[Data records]
==============================

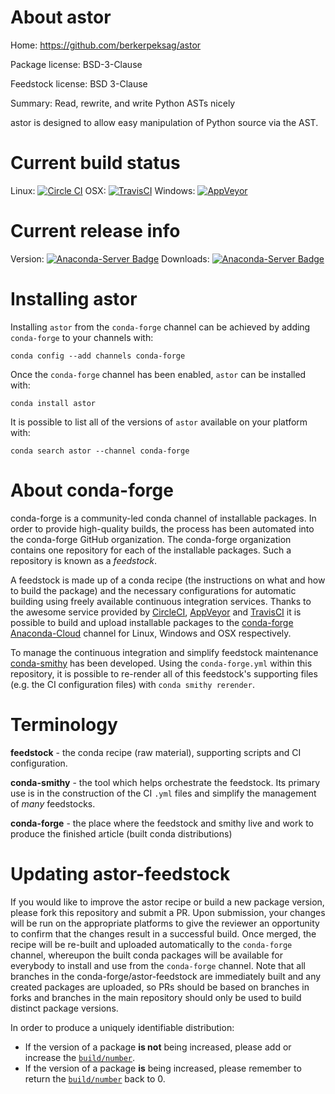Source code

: About astor
===========

Home: https://github.com/berkerpeksag/astor

Package license: BSD-3-Clause

Feedstock license: BSD 3-Clause

Summary: Read, rewrite, and write Python ASTs nicely

astor is designed to allow easy manipulation of Python source via the AST.


Current build status
====================

Linux: [![Circle CI](https://circleci.com/gh/conda-forge/astor-feedstock.svg?style=shield)](https://circleci.com/gh/conda-forge/astor-feedstock)
OSX: [![TravisCI](https://travis-ci.org/conda-forge/astor-feedstock.svg?branch=master)](https://travis-ci.org/conda-forge/astor-feedstock)
Windows: [![AppVeyor](https://ci.appveyor.com/api/projects/status/github/conda-forge/astor-feedstock?svg=True)](https://ci.appveyor.com/project/conda-forge/astor-feedstock/branch/master)

Current release info
====================
Version: [![Anaconda-Server Badge](https://anaconda.org/conda-forge/astor/badges/version.svg)](https://anaconda.org/conda-forge/astor)
Downloads: [![Anaconda-Server Badge](https://anaconda.org/conda-forge/astor/badges/downloads.svg)](https://anaconda.org/conda-forge/astor)

Installing astor
================

Installing `astor` from the `conda-forge` channel can be achieved by adding `conda-forge` to your channels with:

```
conda config --add channels conda-forge
```

Once the `conda-forge` channel has been enabled, `astor` can be installed with:

```
conda install astor
```

It is possible to list all of the versions of `astor` available on your platform with:

```
conda search astor --channel conda-forge
```


About conda-forge
=================

conda-forge is a community-led conda channel of installable packages.
In order to provide high-quality builds, the process has been automated into the
conda-forge GitHub organization. The conda-forge organization contains one repository
for each of the installable packages. Such a repository is known as a *feedstock*.

A feedstock is made up of a conda recipe (the instructions on what and how to build
the package) and the necessary configurations for automatic building using freely
available continuous integration services. Thanks to the awesome service provided by
[CircleCI](https://circleci.com/), [AppVeyor](http://www.appveyor.com/)
and [TravisCI](https://travis-ci.org/) it is possible to build and upload installable
packages to the [conda-forge](https://anaconda.org/conda-forge)
[Anaconda-Cloud](http://docs.anaconda.org/) channel for Linux, Windows and OSX respectively.

To manage the continuous integration and simplify feedstock maintenance
[conda-smithy](http://github.com/conda-forge/conda-smithy) has been developed.
Using the ``conda-forge.yml`` within this repository, it is possible to re-render all of
this feedstock's supporting files (e.g. the CI configuration files) with ``conda smithy rerender``.


Terminology
===========

**feedstock** - the conda recipe (raw material), supporting scripts and CI configuration.

**conda-smithy** - the tool which helps orchestrate the feedstock.
                   Its primary use is in the construction of the CI ``.yml`` files
                   and simplify the management of *many* feedstocks.

**conda-forge** - the place where the feedstock and smithy live and work to
                  produce the finished article (built conda distributions)


Updating astor-feedstock
========================

If you would like to improve the astor recipe or build a new
package version, please fork this repository and submit a PR. Upon submission,
your changes will be run on the appropriate platforms to give the reviewer an
opportunity to confirm that the changes result in a successful build. Once
merged, the recipe will be re-built and uploaded automatically to the
`conda-forge` channel, whereupon the built conda packages will be available for
everybody to install and use from the `conda-forge` channel.
Note that all branches in the conda-forge/astor-feedstock are
immediately built and any created packages are uploaded, so PRs should be based
on branches in forks and branches in the main repository should only be used to
build distinct package versions.

In order to produce a uniquely identifiable distribution:
 * If the version of a package **is not** being increased, please add or increase
   the [``build/number``](http://conda.pydata.org/docs/building/meta-yaml.html#build-number-and-string).
 * If the version of a package **is** being increased, please remember to return
   the [``build/number``](http://conda.pydata.org/docs/building/meta-yaml.html#build-number-and-string)
   back to 0.
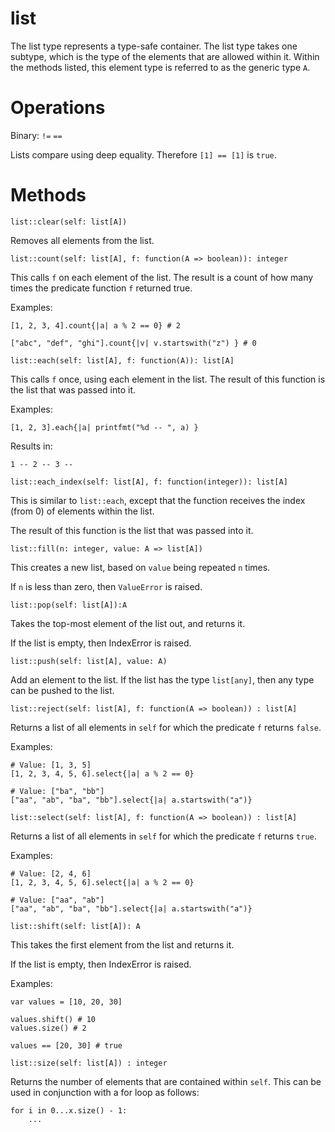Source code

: list
====

The list type represents a type-safe container. The list type takes one subtype, which is the type of the elements that are allowed within it. Within the methods listed, this element type is referred to as the generic type `A`.

# Operations

Binary: `!=` `==`

Lists compare using deep equality. Therefore `[1] == [1]` is `true`.

# Methods

`list::clear(self: list[A])`

Removes all elements from the list.


`list::count(self: list[A], f: function(A => boolean)): integer`

This calls `f` on each element of the list. The result is a count of how many times the predicate function `f` returned true.

Examples:

```
[1, 2, 3, 4].count{|a| a % 2 == 0} # 2

["abc", "def", "ghi"].count{|v| v.startswith("z") } # 0
```


`list::each(self: list[A], f: function(A)): list[A]`

This calls `f` once, using each element in the list. The result of this function is the list that was passed into it.

Examples:

```
[1, 2, 3].each{|a| printfmt("%d -- ", a) }
```

Results in:

```
1 -- 2 -- 3 --
```


`list::each_index(self: list[A], f: function(integer)): list[A]`

This is similar to `list::each`, except that the function receives the index (from 0) of elements within the list.

The result of this function is the list that was passed into it.


`list::fill(n: integer, value: A => list[A])`

This creates a new list, based on `value` being repeated `n` times.

If `n` is less than zero, then `ValueError` is raised.


`list::pop(self: list[A]):A`

Takes the top-most element of the list out, and returns it.

If the list is empty, then IndexError is raised.


`list::push(self: list[A], value: A)`

Add an element to the list. If the list has the type `list[any]`, then any type can be pushed to the list.


`list::reject(self: list[A], f: function(A => boolean)) : list[A]`

Returns a list of all elements in `self` for which the predicate `f` returns `false`.

Examples:

```
# Value: [1, 3, 5]
[1, 2, 3, 4, 5, 6].select{|a| a % 2 == 0}

# Value: ["ba", "bb"]
["aa", "ab", "ba", "bb"].select{|a| a.startswith("a")}
```


`list::select(self: list[A], f: function(A => boolean)) : list[A]`

Returns a list of all elements in `self` for which the predicate `f` returns `true`.

Examples:

```
# Value: [2, 4, 6]
[1, 2, 3, 4, 5, 6].select{|a| a % 2 == 0}

# Value: ["aa", "ab"]
["aa", "ab", "ba", "bb"].select{|a| a.startswith("a")}
```


`list::shift(self: list[A]): A`

This takes the first element from the list and returns it.

If the list is empty, then IndexError is raised.

Examples:

```
var values = [10, 20, 30]

values.shift() # 10
values.size() # 2

values == [20, 30] # true
```


`list::size(self: list[A]) : integer`

Returns the number of elements that are contained within `self`. This can be used in conjunction with a for loop as follows:

```
for i in 0...x.size() - 1:
    ...
```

==============================

Exact repetition of all the records is required, with the pictures excluded.

Source code

: About astor
===========

Home: https://github.com/berkerpeksag/astor

Package license: BSD-3-Clause

Feedstock license: BSD 3-Clause

Summary: Read, rewrite, and write Python ASTs nicely

astor is designed to allow easy manipulation of Python source via the AST.


Current build status
====================

Linux: [![Circle CI](https://circleci.com/gh/conda-forge/astor-feedstock.svg?style=shield)](https://circleci.com/gh/conda-forge/astor-feedstock)
OSX: [![TravisCI](https://travis-ci.org/conda-forge/astor-feedstock.svg?branch=master)](https://travis-ci.org/conda-forge/astor-feedstock)
Windows: [![AppVeyor](https://ci.appveyor.com/api/projects/status/github/conda-forge/astor-feedstock?svg=True)](https://ci.appveyor.com/project/conda-forge/astor-feedstock/branch/master)

Current release info
====================
Version: [![Anaconda-Server Badge](https://anaconda.org/conda-forge/astor/badges/version.svg)](https://anaconda.org/conda-forge/astor)
Downloads: [![Anaconda-Server Badge](https://anaconda.org/conda-forge/astor/badges/downloads.svg)](https://anaconda.org/conda-forge/astor)

Installing astor
================

Installing `astor` from the `conda-forge` channel can be achieved by adding `conda-forge` to your channels with:

```
conda config --add channels conda-forge
```

Once the `conda-forge` channel has been enabled, `astor` can be installed with:

```
conda install astor
```

It is possible to list all of the versions of `astor` available on your platform with:

```
conda search astor --channel conda-forge
```


About conda-forge
=================

conda-forge is a community-led conda channel of installable packages.
In order to provide high-quality builds, the process has been automated into the
conda-forge GitHub organization. The conda-forge organization contains one repository
for each of the installable packages. Such a repository is known as a *feedstock*.

A feedstock is made up of a conda recipe (the instructions on what and how to build
the package) and the necessary configurations for automatic building using freely
available continuous integration services. Thanks to the awesome service provided by
[CircleCI](https://circleci.com/), [AppVeyor](http://www.appveyor.com/)
and [TravisCI](https://travis-ci.org/) it is possible to build and upload installable
packages to the [conda-forge](https://anaconda.org/conda-forge)
[Anaconda-Cloud](http://docs.anaconda.org/) channel for Linux, Windows and OSX respectively.

To manage the continuous integration and simplify feedstock maintenance
[conda-smithy](http://github.com/conda-forge/conda-smithy) has been developed.
Using the ``conda-forge.yml`` within this repository, it is possible to re-render all of
this feedstock's supporting files (e.g. the CI configuration files) with ``conda smithy rerender``.


Terminology
===========

**feedstock** - the conda recipe (raw material), supporting scripts and CI configuration.

**conda-smithy** - the tool which helps orchestrate the feedstock.
                   Its primary use is in the construction of the CI ``.yml`` files
                   and simplify the management of *many* feedstocks.

**conda-forge** - the place where the feedstock and smithy live and work to
                  produce the finished article (built conda distributions)


Updating astor-feedstock
========================

If you would like to improve the astor recipe or build a new
package version, please fork this repository and submit a PR. Upon submission,
your changes will be run on the appropriate platforms to give the reviewer an
opportunity to confirm that the changes result in a successful build. Once
merged, the recipe will be re-built and uploaded automatically to the
`conda-forge` channel, whereupon the built conda packages will be available for
everybody to install and use from the `conda-forge` channel.
Note that all branches in the conda-forge/astor-feedstock are
immediately built and any created packages are uploaded, so PRs should be based
on branches in forks and branches in the main repository should only be used to
build distinct package versions.

In order to produce a uniquely identifiable distribution:
 * If the version of a package **is not** being increased, please add or increase
   the [``build/number``](http://conda.pydata.org/docs/building/meta-yaml.html#build-number-and-string).
 * If the version of a package **is** being increased, please remember to return
   the [``build/number``](http://conda.pydata.org/docs/building/meta-yaml.html#build-number-and-string)
   back to 0.
Source code

: list
====

The list type represents a type-safe container. The list type takes one subtype, which is the type of the elements that are allowed within it. Within the methods listed, this element type is referred to as the generic type `A`.

# Operations

Binary: `!=` `==`

Lists compare using deep equality. Therefore `[1] == [1]` is `true`.

# Methods

`list::clear(self: list[A])`

Removes all elements from the list.


`list::count(self: list[A], f: function(A => boolean)): integer`

This calls `f` on each element of the list. The result is a count of how many times the predicate function `f` returned true.

Examples:

```
[1, 2, 3, 4].count{|a| a % 2 == 0} # 2

["abc", "def", "ghi"].count{|v| v.startswith("z") } # 0
```


`list::each(self: list[A], f: function(A)): list[A]`

This calls `f` once, using each element in the list. The result of this function is the list that was passed into it.

Examples:

```
[1, 2, 3].each{|a| printfmt("%d -- ", a) }
```

Results in:

```
1 -- 2 -- 3 --
```


`list::each_index(self: list[A], f: function(integer)): list[A]`

This is similar to `list::each`, except that the function receives the index (from 0) of elements within the list.

The result of this function is the list that was passed into it.


`list::fill(n: integer, value: A => list[A])`

This creates a new list, based on `value` being repeated `n` times.

If `n` is less than zero, then `ValueError` is raised.


`list::pop(self: list[A]):A`

Takes the top-most element of the list out, and returns it.

If the list is empty, then IndexError is raised.


`list::push(self: list[A], value: A)`

Add an element to the list. If the list has the type `list[any]`, then any type can be pushed to the list.


`list::reject(self: list[A], f: function(A => boolean)) : list[A]`

Returns a list of all elements in `self` for which the predicate `f` returns `false`.

Examples:

```
# Value: [1, 3, 5]
[1, 2, 3, 4, 5, 6].select{|a| a % 2 == 0}

# Value: ["ba", "bb"]
["aa", "ab", "ba", "bb"].select{|a| a.startswith("a")}
```


`list::select(self: list[A], f: function(A => boolean)) : list[A]`

Returns a list of all elements in `self` for which the predicate `f` returns `true`.

Examples:

```
# Value: [2, 4, 6]
[1, 2, 3, 4, 5, 6].select{|a| a % 2 == 0}

# Value: ["aa", "ab"]
["aa", "ab", "ba", "bb"].select{|a| a.startswith("a")}
```


`list::shift(self: list[A]): A`

This takes the first element from the list and returns it.

If the list is empty, then IndexError is raised.

Examples:

```
var values = [10, 20, 30]

values.shift() # 10
values.size() # 2

values == [20, 30] # true
```


`list::size(self: list[A]) : integer`

Returns the number of elements that are contained within `self`. This can be used in conjunction with a for loop as follows:

```
for i in 0...x.size() - 1:
    ...
```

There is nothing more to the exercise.